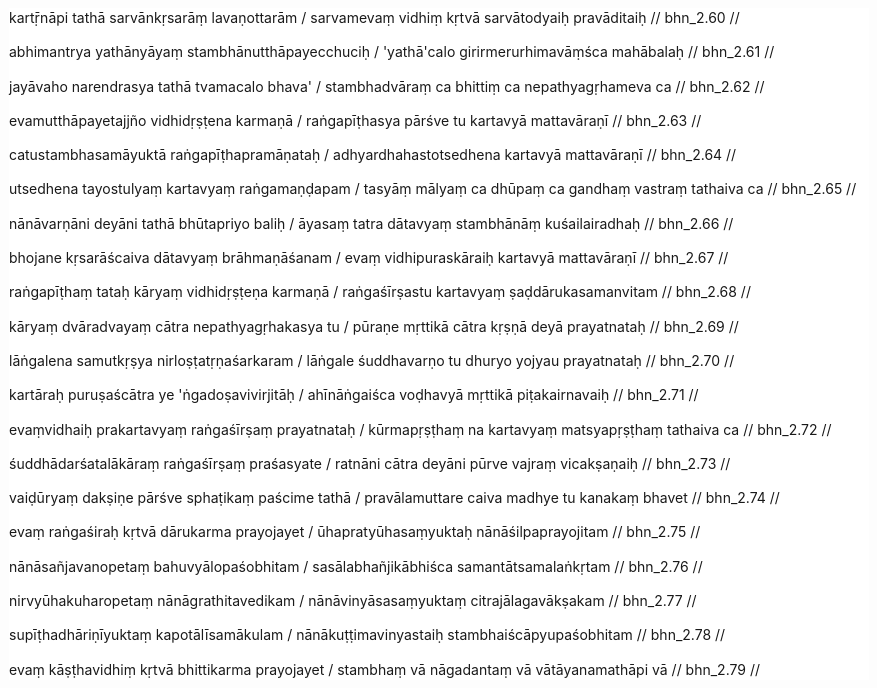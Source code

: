 kartṝnāpi tathā sarvānkṛsarāṃ lavaṇottarām /
sarvamevaṃ vidhiṃ kṛtvā sarvātodyaiḥ pravāditaiḥ // bhn_2.60 //

abhimantrya yathānyāyaṃ stambhānutthāpayecchuciḥ /
'yathā'calo girirmerurhimavāṃśca mahābalaḥ // bhn_2.61 //

jayāvaho narendrasya tathā tvamacalo bhava' /
stambhadvāraṃ ca bhittiṃ ca nepathyagṛhameva ca // bhn_2.62 //

evamutthāpayetajjño vidhidṛṣṭena karmaṇā /
raṅgapīṭhasya pārśve tu kartavyā mattavāraṇī // bhn_2.63 //

catustambhasamāyuktā raṅgapīṭhapramāṇataḥ /
adhyardhahastotsedhena kartavyā mattavāraṇī // bhn_2.64 //

utsedhena tayostulyaṃ kartavyaṃ raṅgamaṇḍapam /
tasyāṃ mālyaṃ ca dhūpaṃ ca gandhaṃ vastraṃ tathaiva ca // bhn_2.65 //

nānāvarṇāni deyāni tathā bhūtapriyo baliḥ /
āyasaṃ tatra dātavyaṃ stambhānāṃ kuśailairadhaḥ // bhn_2.66 //

bhojane kṛsarāścaiva dātavyaṃ brāhmaṇāśanam /
evaṃ vidhipuraskāraiḥ kartavyā mattavāraṇī // bhn_2.67 //

raṅgapīṭhaṃ tataḥ kāryaṃ vidhidṛṣṭeṇa karmaṇā /
raṅgaśīrṣastu kartavyaṃ ṣaḍdārukasamanvitam // bhn_2.68 //

kāryaṃ dvāradvayaṃ cātra nepathyagṛhakasya tu /
pūraṇe mṛttikā cātra kṛṣṇā deyā prayatnataḥ // bhn_2.69 //

lāṅgalena samutkṛṣya nirloṣṭatṛṇaśarkaram /
lāṅgale śuddhavarṇo tu dhuryo yojyau prayatnataḥ // bhn_2.70 //

kartāraḥ puruṣaścātra ye 'ṅgadoṣavivirjitāḥ /
ahīnāṅgaiśca voḍhavyā mṛttikā piṭakairnavaiḥ // bhn_2.71 //

evaṃvidhaiḥ prakartavyaṃ raṅgaśīrṣaṃ prayatnataḥ /
kūrmapṛṣṭhaṃ na kartavyaṃ matsyapṛṣṭhaṃ tathaiva ca // bhn_2.72 //

śuddhādarśatalākāraṃ raṅgaśīrṣaṃ praśasyate /
ratnāni cātra deyāni pūrve vajraṃ vicakṣaṇaiḥ // bhn_2.73 //

vaiḍūryaṃ dakṣiṇe pārśve sphaṭikaṃ paścime tathā /
pravālamuttare caiva madhye tu kanakaṃ bhavet // bhn_2.74 //

evaṃ raṅgaśiraḥ kṛtvā dārukarma prayojayet /
ūhapratyūhasaṃyuktaḥ nānāśilpaprayojitam // bhn_2.75 //

nānāsañjavanopetaṃ bahuvyālopaśobhitam /
sasālabhañjikābhiśca samantātsamalaṅkṛtam // bhn_2.76 //

nirvyūhakuharopetaṃ nānāgrathitavedikam /
nānāvinyāsasaṃyuktaṃ citrajālagavākṣakam // bhn_2.77 //

supīṭhadhāriṇīyuktaṃ kapotālīsamākulam /
nānākuṭṭimavinyastaiḥ stambhaiścāpyupaśobhitam // bhn_2.78 //

evaṃ kāṣṭhavidhiṃ kṛtvā bhittikarma prayojayet /
stambhaṃ vā nāgadantaṃ vā vātāyanamathāpi vā // bhn_2.79 //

- - - - - - -

*Task brief*
Please reproduce every record exactly, leaving the pictures out.

*Answer*
Source code

: kartṝnāpi tathā sarvānkṛsarāṃ lavaṇottarām /
sarvamevaṃ vidhiṃ kṛtvā sarvātodyaiḥ pravāditaiḥ // bhn_2.60 //

abhimantrya yathānyāyaṃ stambhānutthāpayecchuciḥ /
'yathā'calo girirmerurhimavāṃśca mahābalaḥ // bhn_2.61 //

jayāvaho narendrasya tathā tvamacalo bhava' /
stambhadvāraṃ ca bhittiṃ ca nepathyagṛhameva ca // bhn_2.62 //

evamutthāpayetajjño vidhidṛṣṭena karmaṇā /
raṅgapīṭhasya pārśve tu kartavyā mattavāraṇī // bhn_2.63 //

catustambhasamāyuktā raṅgapīṭhapramāṇataḥ /
adhyardhahastotsedhena kartavyā mattavāraṇī // bhn_2.64 //

utsedhena tayostulyaṃ kartavyaṃ raṅgamaṇḍapam /
tasyāṃ mālyaṃ ca dhūpaṃ ca gandhaṃ vastraṃ tathaiva ca // bhn_2.65 //

nānāvarṇāni deyāni tathā bhūtapriyo baliḥ /
āyasaṃ tatra dātavyaṃ stambhānāṃ kuśailairadhaḥ // bhn_2.66 //

bhojane kṛsarāścaiva dātavyaṃ brāhmaṇāśanam /
evaṃ vidhipuraskāraiḥ kartavyā mattavāraṇī // bhn_2.67 //

raṅgapīṭhaṃ tataḥ kāryaṃ vidhidṛṣṭeṇa karmaṇā /
raṅgaśīrṣastu kartavyaṃ ṣaḍdārukasamanvitam // bhn_2.68 //

kāryaṃ dvāradvayaṃ cātra nepathyagṛhakasya tu /
pūraṇe mṛttikā cātra kṛṣṇā deyā prayatnataḥ // bhn_2.69 //

lāṅgalena samutkṛṣya nirloṣṭatṛṇaśarkaram /
lāṅgale śuddhavarṇo tu dhuryo yojyau prayatnataḥ // bhn_2.70 //

kartāraḥ puruṣaścātra ye 'ṅgadoṣavivirjitāḥ /
ahīnāṅgaiśca voḍhavyā mṛttikā piṭakairnavaiḥ // bhn_2.71 //

evaṃvidhaiḥ prakartavyaṃ raṅgaśīrṣaṃ prayatnataḥ /
kūrmapṛṣṭhaṃ na kartavyaṃ matsyapṛṣṭhaṃ tathaiva ca // bhn_2.72 //

śuddhādarśatalākāraṃ raṅgaśīrṣaṃ praśasyate /
ratnāni cātra deyāni pūrve vajraṃ vicakṣaṇaiḥ // bhn_2.73 //

vaiḍūryaṃ dakṣiṇe pārśve sphaṭikaṃ paścime tathā /
pravālamuttare caiva madhye tu kanakaṃ bhavet // bhn_2.74 //

evaṃ raṅgaśiraḥ kṛtvā dārukarma prayojayet /
ūhapratyūhasaṃyuktaḥ nānāśilpaprayojitam // bhn_2.75 //

nānāsañjavanopetaṃ bahuvyālopaśobhitam /
sasālabhañjikābhiśca samantātsamalaṅkṛtam // bhn_2.76 //

nirvyūhakuharopetaṃ nānāgrathitavedikam /
nānāvinyāsasaṃyuktaṃ citrajālagavākṣakam // bhn_2.77 //

supīṭhadhāriṇīyuktaṃ kapotālīsamākulam /
nānākuṭṭimavinyastaiḥ stambhaiścāpyupaśobhitam // bhn_2.78 //

evaṃ kāṣṭhavidhiṃ kṛtvā bhittikarma prayojayet /
stambhaṃ vā nāgadantaṃ vā vātāyanamathāpi vā // bhn_2.79 //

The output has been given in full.